Does anyone multihome anymore?

Wed Aug 22 19:26:47 UTC 2007

On Wed, 22 Aug 2007, Mike Tancsa wrote:

>> > Multihoming is great for when there is a total outage.  In the case of
>> > Cogent on Monday, it wasnt "down"... In this case, there is only so much
>> > you can do to influence how packets come back at you as BGP doesnt know
>> > anything about a "lossy" or slow connections.
>> >
>> >         ---Mike
>> 
>> Take the carrier that is causing you issues out of your eBGP setup and
>> all's well....
>
> Hi,
> In my case, I have 6453 and 174 for transit.  I want to get to 577 which is 
> directly connected to 6453 and 174. 577 has a higher local pref on paths via 
> 174.  Short of shutting my 174 session (or some deaggregation), I dont have a 
> way to influence how 577 gets back to me.  I can easily exit out 6453, but it 
> does nothing for the return packets.  I have enough capacity on 6453 to 
> handle all my traffic, but its a Draconian step to take and some traffic via 
> 174 is fine and would be worse if I fully shut the session. (ie. peers of 174 
> in Toronto)

I'm posting too much this week and should stop, but...

Again, this is a matter of thinking about design goals.  What were you 
trying to accomplish when you bought redundant connections?  It probably 
wasn't "redundancy," but rather something that redundancy would give you. 
What redundancy gives you is a better statistical probability that not all 
of the redundant components will be broken at once.

It should be noted that multi-homing is just one of many areas of possible 
redundancy.  Anything else that can break -- routers, switches, cables, 
etc. can all be set up redundantly.  No amount of redundancy in any of 
those components guarantees reliability.  What they do mean is that your 
network can keep functioning if some components break, as long as you 
still have enough of whatever component it is to keep running.

So, in a redundant setup, what happens when a component breaks?  In an 
ideal situation, it breaks cleanly, fail-over happens automatically, and 
nobody notices.  Then you just have to hope your monitoring system is good 
enough that you know there's something to fix.  But, in an ideal 
situation, things wouldn't break at all, so designing your procedures 
around "ideal" failure scenarios doesn't make much sense.  What redundancy 
really gives you is the ability to have outages not turn into major 
disruptions; the ability, when you see that a component is malfunctioning, 
to turn it off and go back to sleep.  You can then do the real fix later, 
when it's more convenient or less disruptive.
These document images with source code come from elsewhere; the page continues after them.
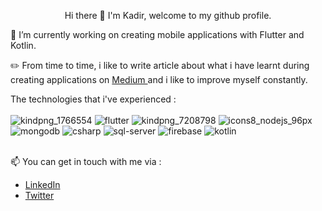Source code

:  <p align="center"> Hi there 👋 I'm Kadir, welcome to my github profile.<p>

 🔭 I’m currently working on creating mobile applications with Flutter and Kotlin. <br>

 ✏️ From time to time, i like to write article about what i have learnt during creating applications on <a href="https://kadir-bekar.medium.com/">Medium </a> and i like to improve myself constantly.<br>
 
The technologies that i've experienced  : <br><br>
![kindpng_1766554](https://user-images.githubusercontent.com/34074484/93015638-b148fd80-f5c3-11ea-8fd9-4c88050a14a3.png)
![flutter](https://user-images.githubusercontent.com/34074484/93015371-983f4d00-f5c1-11ea-87e5-e8a7282f8453.png)
![kindpng_7208798](https://user-images.githubusercontent.com/34074484/93015718-51068b80-f5c4-11ea-828a-d50ffcce9e41.png)
![icons8_nodejs_96px](https://user-images.githubusercontent.com/34074484/93015563-308a0180-f5c3-11ea-8696-b0b3d1342a56.png)
![mongodb](https://user-images.githubusercontent.com/34074484/93015372-983f4d00-f5c1-11ea-92df-73b3bfef91f7.png)
![csharp](https://user-images.githubusercontent.com/34074484/93015373-98d7e380-f5c1-11ea-8586-eb65b81e531d.png)
![sql-server](https://user-images.githubusercontent.com/34074484/93015862-8d86b700-f5c5-11ea-80e5-b33942e5d865.png)
![firebase](https://user-images.githubusercontent.com/34074484/93015370-97a6b680-f5c1-11ea-845b-c218b8f52707.png)
![kotlin](https://user-images.githubusercontent.com/34074484/93015376-99707a00-f5c1-11ea-915d-033657045f5b.png) <br><br>

 📫 You can get in touch with me via : <br> 

- [LinkedIn](https://www.linkedin.com/in/kadirbekar)
- [Twitter](https://twitter.com/_kadirbekar)
  
    
    


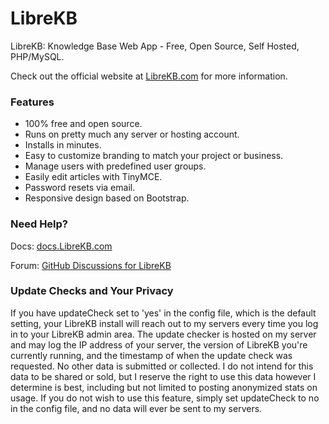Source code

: # LibreKB

LibreKB: Knowledge Base Web App - Free, Open Source, Self Hosted, PHP/MySQL.

Check out the official website at [LibreKB.com](https://librekb.com/) for more information.

### Features

- 100% free and open source.
- Runs on pretty much any server or hosting account.
- Installs in minutes.
- Easy to customize branding to match your project or business.
- Manage users with predefined user groups.
- Easily edit articles with TinyMCE.
- Password resets via email.
- Responsive design based on Bootstrap.

### Need Help?

Docs: [docs.LibreKB.com](https://docs.librekb.com/)

Forum: [GitHub Discussions for LibreKB](https://github.com/michaelstaake/LibreKB/discussions)

### Update Checks and Your Privacy

If you have updateCheck set to 'yes' in the config file, which is the default setting, your LibreKB install will reach out to my servers every time you log in to your LibreKB admin area. The update checker is hosted on my server and may log the IP address of your server, the version of LibreKB you're currently running, and the timestamp of when the update check was requested. No other data is submitted or collected. I do not intend for this data to be shared or sold, but I reserve the right to use this data however I determine is best, including but not limited to posting anonymized stats on usage. If you do not wish to use this feature, simply set updateCheck to no in the config file, and no data will ever be sent to my servers.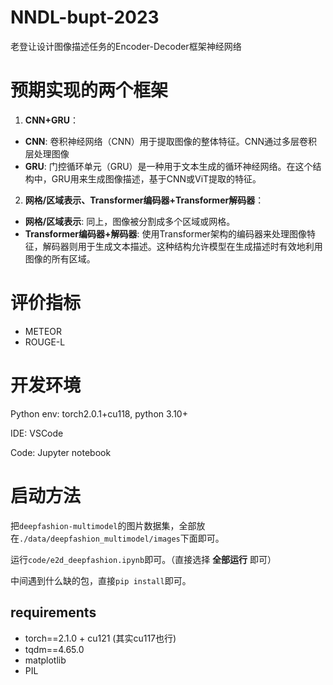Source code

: # NNDL-bupt-2023

老登让设计图像描述任务的Encoder-Decoder框架神经网络

# 预期实现的两个框架

1. **CNN+GRU**：

- **CNN**: 卷积神经网络（CNN）用于提取图像的整体特征。CNN通过多层卷积层处理图像
- **GRU**: 门控循环单元（GRU）是一种用于文本生成的循环神经网络。在这个结构中，GRU用来生成图像描述，基于CNN或ViT提取的特征。


2. **网格/区域表示、Transformer编码器+Transformer解码器**：

- **网格/区域表示**: 同上，图像被分割成多个区域或网格。
- **Transformer编码器+解码器**: 使用Transformer架构的编码器来处理图像特征，解码器则用于生成文本描述。这种结构允许模型在生成描述时有效地利用图像的所有区域。

# 评价指标
+ METEOR
+ ROUGE-L

# 开发环境

Python env: torch2.0.1+cu118, python 3.10+

IDE: VSCode

Code: Jupyter notebook

# 启动方法

把`deepfashion-multimodel`的图片数据集，全部放在`./data/deepfashion_multimodel/images`下面即可。

运行`code/e2d_deepfashion.ipynb`即可。（直接选择 **全部运行** 即可）

中间遇到什么缺的包，直接`pip install`即可。

## requirements
+ torch==2.1.0 + cu121 (其实cu117也行)
+ tqdm==4.65.0
+ matplotlib
+ PIL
Thought about that way, there's nothing "Draconian" about turning off a 
connection (or a switch, or a router, or any other redundant component) 
that's not doing what you want it to.  Instead, you're taking advantage of 
a main feature of your design.  If your other providers are doing 95th 
percentile billing, you even have a day and a half per month that you can 
leave a connection down at no financial cost.  The alternative, as you 
seem to have noticed, is to spend your day stressing out about your 
network not working properly, and complaining about being helpless.  You 
don't need redundancy for that.

-Steve